Belarus Unexpectedly Announces Visa-free Regime for Westerners
Combined with a new high-speed Moscow to Berlin train service, visa liberalization has the potential to make visits to Belarus as well as travel to Russia much easier than before
In a totally surprising move, President Aleksandr Lukashenko of Belarus has signed a decree removing visa-requirements for citizens of 80 countries - including the United States, and the states of the European Union.
The following announcement appeared Janurary 9th on the Belarusian president's official website (full text):
Belarus President Alexander Lukashenko signed Decree No. 8 “On the introduction of the visa-free entry and departure for foreign citizens” on 9 January.
The document introduces the visa-free entry through the border checkpoint at the Minsk National Airport and the visa-free stay in Belarus for up to 5 days for the citizens of 80 states.

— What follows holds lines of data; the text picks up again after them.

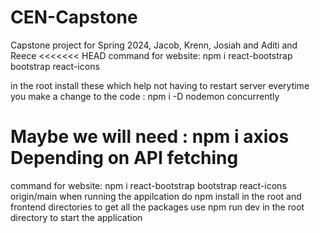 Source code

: # CEN-Capstone
Capstone project for Spring 2024, Jacob, Krenn, Josiah and Aditi and Reece
<<<<<<< HEAD
command for website: npm i react-bootstrap bootstrap react-icons  

in the root install these which help not having to restart server everytime you make a change to the code : npm i -D nodemon concurrently

Maybe we will need : npm i axios
Depending on API fetching
=======
command for website: npm i react-bootstrap bootstrap react-icons  
origin/main
when running the appilcation do npm install in the root and frontend directories to get all the packages
use npm run dev in the root directory to start the application
>>>>>>> 

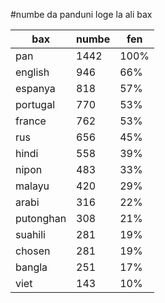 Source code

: #numbe da panduni loge la ali bax

| bax | numbe | fen |
|-----|-------|-----|
| pan | 1442 | 100% |
| english | 946 | 66% |
| espanya | 818 | 57% |
| portugal | 770 | 53% |
| france | 762 | 53% |
| rus | 656 | 45% |
| hindi | 558 | 39% |
| nipon | 483 | 33% |
| malayu | 420 | 29% |
| arabi | 316 | 22% |
| putonghan | 308 | 21% |
| suahili | 281 | 19% |
| chosen | 281 | 19% |
| bangla | 251 | 17% |
| viet | 143 | 10% |
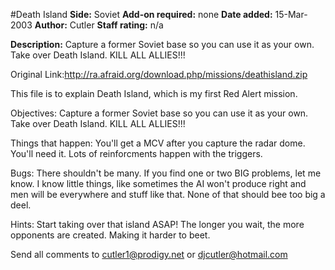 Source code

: #Death Island
**Side:** Soviet
**Add-on required:** none
**Date added:** 15-Mar-2003
**Author:** Cutler
**Staff rating:** n/a

**Description:** Capture a former Soviet base so you can use it as your own. Take over Death Island. KILL ALL ALLIES!!!

Original Link:http://ra.afraid.org/download.php/missions/deathisland.zip

This file is to explain Death Island, which is my first
Red Alert mission.

Objectives:
Capture a former Soviet base so you can use it as your own.
Take over Death Island.  KILL ALL ALLIES!!!

Things that happen:
You'll get a MCV after you capture the radar dome.  You'll need
it.  Lots of reinforcments happen with the triggers.

Bugs:
There shouldn't be many.  If you find one or two BIG problems,
let me know.  I know little things, like sometimes the AI won't
produce right and men will be everywhere and stuff like that.
None of that should bee too big a deel.

Hints:
Start taking over that island ASAP!  The longer you wait, the
more opponents are created.  Making it harder to beet.

Send all comments to cutler1@prodigy.net or djcutler@hotmail.com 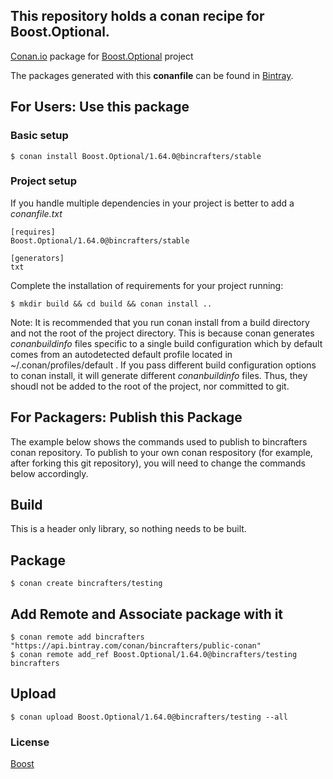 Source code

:## This repository holds a conan recipe for Boost.Optional.

[Conan.io](https://conan.io) package for [Boost.Optional](https://github.com/Boostorg/Optional) project

The packages generated with this **conanfile** can be found in [Bintray](https://bintray.com/bincrafters/public-conan/Boost.Optional%3Abincrafters).

## For Users: Use this package

### Basic setup

    $ conan install Boost.Optional/1.64.0@bincrafters/stable

### Project setup

If you handle multiple dependencies in your project is better to add a *conanfile.txt*

    [requires]
    Boost.Optional/1.64.0@bincrafters/stable

    [generators]
    txt

Complete the installation of requirements for your project running:</small></span>

    $ mkdir build && cd build && conan install ..
	
Note: It is recommended that you run conan install from a build directory and not the root of the project directory.  This is because conan generates *conanbuildinfo* files specific to a single build configuration which by default comes from an autodetected default profile located in ~/.conan/profiles/default .  If you pass different build configuration options to conan install, it will generate different *conanbuildinfo* files.  Thus, they shoudl not be added to the root of the project, nor committed to git. 

## For Packagers: Publish this Package

The example below shows the commands used to publish to bincrafters conan repository. To publish to your own conan respository (for example, after forking this git repository), you will need to change the commands below accordingly. 

## Build  

This is a header only library, so nothing needs to be built.

## Package 

    $ conan create bincrafters/testing
	
## Add Remote and Associate package with it

	$ conan remote add bincrafters "https://api.bintray.com/conan/bincrafters/public-conan"
	$ conan remote add_ref Boost.Optional/1.64.0@bincrafters/testing bincrafters

## Upload

    $ conan upload Boost.Optional/1.64.0@bincrafters/testing --all

### License
[Boost](LICENSE)
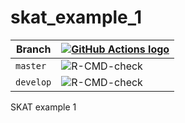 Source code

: # skat_example_1

Branch   |[![GitHub Actions logo](GitHubActions.png)](https://github.com/richelbilderbeek/skat_example_1/actions)
---------|-------------------------------------------------------------------------------------------------------------------
`master` |![R-CMD-check](https://github.com/richelbilderbeek/skat_example_1/workflows/R-CMD-check/badge.svg?branch=master) 
`develop`|![R-CMD-check](https://github.com/richelbilderbeek/skat_example_1/workflows/R-CMD-check/badge.svg?branch=develop)

SKAT example 1
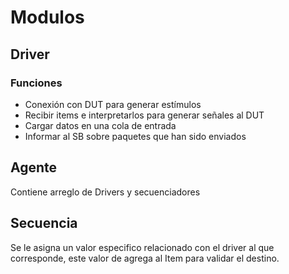 # Modulos
## Driver
### Funciones
- Conexión con DUT para generar estímulos
- Recibir items e interpretarlos para generar señales al DUT
- Cargar datos en una cola de entrada
- Informar al SB sobre paquetes que han sido enviados
## Agente
Contiene arreglo de Drivers y secuenciadores 

## Secuencia
Se le asigna un valor especifico relacionado con el driver al que corresponde, este valor de agrega al Item para validar el destino.
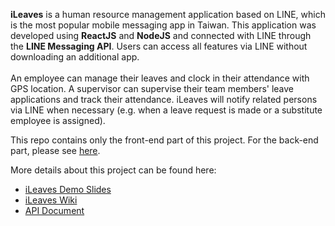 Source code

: **iLeaves** is a human resource management application based on LINE, which is the most popular mobile messaging app in Taiwan. This application was developed using **ReactJS** and **NodeJS** and connected with LINE through the **LINE Messaging API**. Users can access all features via LINE without downloading an additional app. <br>
<br>
An employee can manage their leaves and clock in their attendance with GPS location. A supervisor can supervise their team members' leave applications and track their attendance. iLeaves will notify related persons via LINE when necessary (e.g. when a leave request is made or a substitute employee is assigned).

This repo contains only the front-end part of this project. For the back-end part, please see [here](https://github.com/yansinhuang/iLeaves).

More details about this project can be found here:<br>
* [iLeaves Demo Slides](https://github.com/yansinhuang/iLeaves/blob/master/iLeaves_Demo_Slides.pdf)<br>
* [iLeaves Wiki](https://github.com/yansinhuang/iLeaves/wiki)
* [API Document](https://ezbot2.docs.apiary.io/#)
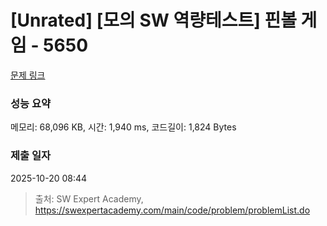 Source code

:# [Unrated] [모의 SW 역량테스트] 핀볼 게임 - 5650 

[문제 링크](https://swexpertacademy.com/main/code/problem/problemDetail.do?contestProbId=AWXRF8s6ezEDFAUo) 

### 성능 요약

메모리: 68,096 KB, 시간: 1,940 ms, 코드길이: 1,824 Bytes

### 제출 일자

2025-10-20 08:44



> 출처: SW Expert Academy, https://swexpertacademy.com/main/code/problem/problemList.do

These are 39 countries of Europe, including the entire European Union, Brazil, Indonesia, the USA, Japan, and other countries.
Other requirements for visa-free entry include a minimum level of cash per day of visit (exact amount not specified in the decree) and medical insurance with coverage of at least €10,000.
The new rules are to come into force approximately 1 month from now, but no firm date was set.
Igor Fisenko, Head of the Central Consular Office of the Belarusian Ministry of Foreign Affairs, said Belarus hoped the move would be reciprocated by other countries, BelTA News Agency reported:
“As far as official contacts are concerned, we believe that rules of reciprocity need to be followed. In other words, we are going to open up for official contacts as much as our partners are ready for it. We have already sent the relevant proposals. We expect to get a response soon,” said the official.
This announcement is an exciting development which will substantially open Belarus to foreign tourism and investment. Until now, it has been (excepting Russia) the last country in Europe requiring visas for citizens of developed states.
On December 17th, Russian Railways introduced a high speed overnight train service "Strizh" between Moscow and Berlin - via Minsk and Warsaw. The total traveling time is about 20 hours. (Video report here - in German)
The train saves many hours at the Polish-Belarusian border because it is equipped with wheel sets for both Western and Russian rail gauges -- normal trains must spend hours changing to the other gauge.
For now, in order to use this train, passengers require a transit visa for Belarus -- as well as the destination (either Russia or the EU) - not super convenient.
Hopefully, after successful implementation of the airport visa-free program, Belarus will extend the program to land border crossings which will undoubtedly increase traffic and economic benefits for the country.